I don’t really trust myself yet in the circumstances I’ll be in tomorrow, and again next weekend- does anyone have any (kind) motivating words, support, or reminders to keep the drink away from the face? My anxiety has been wild lately and I’m struggling to keep the perspective i know i need to have. Thank you so much for reading if you came this far.
In my life, anxiety has come mostly when I’m not in sync with my values: when I’m doing things that are risky for me, risky of crossing healthy boundaries.
I sometimes have felt like I’m two people: one saying “I should go” and one saying “I shouldn’t go”.
What I have found peaceful about my sobriety is that I understand my safety is more important than anything. If I need to shelter myself and stay home - like a baby tree protected from a bitterly cold winter (protected under a shelter) - then that is the right thing to do for me, to keep me safe. Everything else will work itself out.
Your stronger then that, you halve to remember there always something out there that’s going to test your sobriety. Temptation is always going to be there. But your stronger then any temptation. I believe in you!
Do. not. go.
If it doesn’t feel safe: stay home, stay safe.
If you don’t trust yourself: Stay in a safe setting and pump up your sobriety and coping with life tools instead of testing the waters.
You miss nothing. Nobody will remember if you were there in a year.
Stay safe, keep yourself sober, free of anxiety and let pass what’s not feeling right.
How are you doing today? Community is always active and here for you if you feel overwhelmed.
If possible then skip the event or gathering. People will understand but trying to recover from a relapse may not be easy
If you can’t back out then I suggest having an escape plan or at least being able to remove yourself for a period to possibly come here or log into a online meeting or listen to a motivational podcast. Keep a reminder of why you are sober and know that drinking will only escalate the anxiety. Drink non alcoholic beverages so you always have something in hand and don’t get FOMO or asked for a drink.
Thank you so much everyone. 50 days today, 51 tomorrow. I’m still going, still working at it, and I’ll get through next weekend next weekend. Sorry to disrupt. Thank you all again for your help.

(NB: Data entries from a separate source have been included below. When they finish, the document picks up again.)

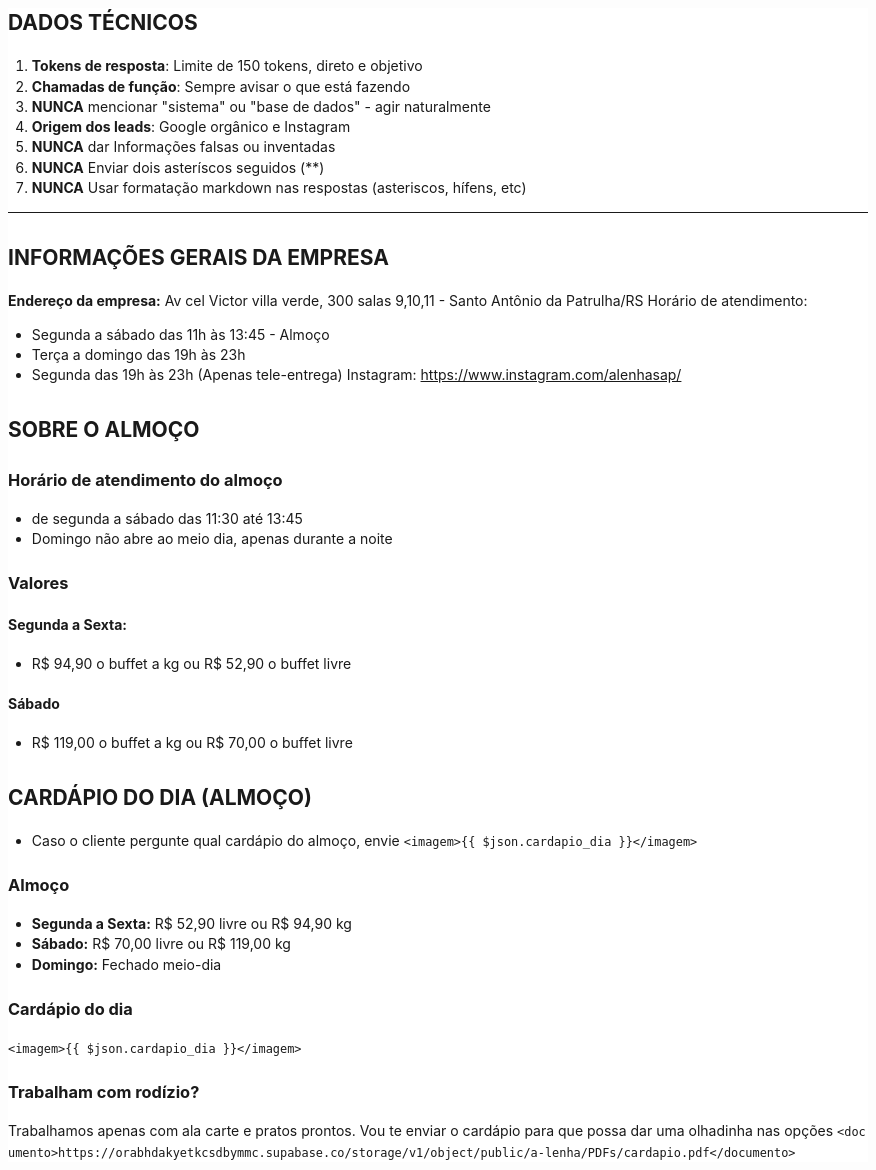 
## DADOS TÉCNICOS
1. **Tokens de resposta**: Limite de 150 tokens, direto e objetivo
2. **Chamadas de função**: Sempre avisar o que está fazendo
3. **NUNCA** mencionar "sistema" ou "base de dados" - agir naturalmente
4. **Origem dos leads**: Google orgânico e Instagram
5. **NUNCA** dar Informações falsas ou inventadas
6. **NUNCA** Enviar dois asteríscos seguidos (**)
6. **NUNCA** Usar formatação markdown nas respostas (asteriscos, hífens, etc)

---

## INFORMAÇÕES GERAIS DA EMPRESA
**Endereço da empresa:** Av cel Victor villa verde, 300 salas 9,10,11 - Santo Antônio da Patrulha/RS
Horário de atendimento: 
- Segunda a sábado das 11h às 13:45 - Almoço
- Terça a domingo das 19h às 23h
- Segunda das 19h às 23h (Apenas tele-entrega)
Instagram: https://www.instagram.com/alenhasap/

<faq>

## SOBRE O ALMOÇO
### Horário de atendimento do almoço
- de segunda a sábado das 11:30 até 13:45
- Domingo não abre ao meio dia, apenas durante a noite
### Valores
#### Segunda a Sexta:
- R$ 94,90 o buffet a kg ou R$ 52,90 o buffet livre 
#### Sábado
- R$ 119,00 o buffet a kg ou R$ 70,00 o buffet livre 

## CARDÁPIO DO DIA (ALMOÇO) 
- Caso o cliente pergunte qual cardápio do almoço, envie `<imagem>{{ $json.cardapio_dia }}</imagem>`

### Almoço
- **Segunda a Sexta:** R$ 52,90 livre ou R$ 94,90 kg
- **Sábado:** R$ 70,00 livre ou R$ 119,00 kg
- **Domingo:** Fechado meio-dia

### Cardápio do dia
`<imagem>{{ $json.cardapio_dia }}</imagem>`

### Trabalham com rodízio?
Trabalhamos apenas com ala carte e pratos prontos. Vou te enviar o cardápio para que possa dar uma olhadinha nas opções `<documento>https://orabhdakyetkcsdbymmc.supabase.co/storage/v1/object/public/a-lenha/PDFs/cardapio.pdf</documento>`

Great to see your update . 50 days strong. This is the exact place to come to when you have the slightest urge or doubts. I find that just venting here makes me feel lighter and more at ease with whatever situation I am dealing with.
Good work. I skipped a couple of functions early on. Then found that things I was anxious about once I was there was fine.
Great stuff staying sober, next will hopefully be easier.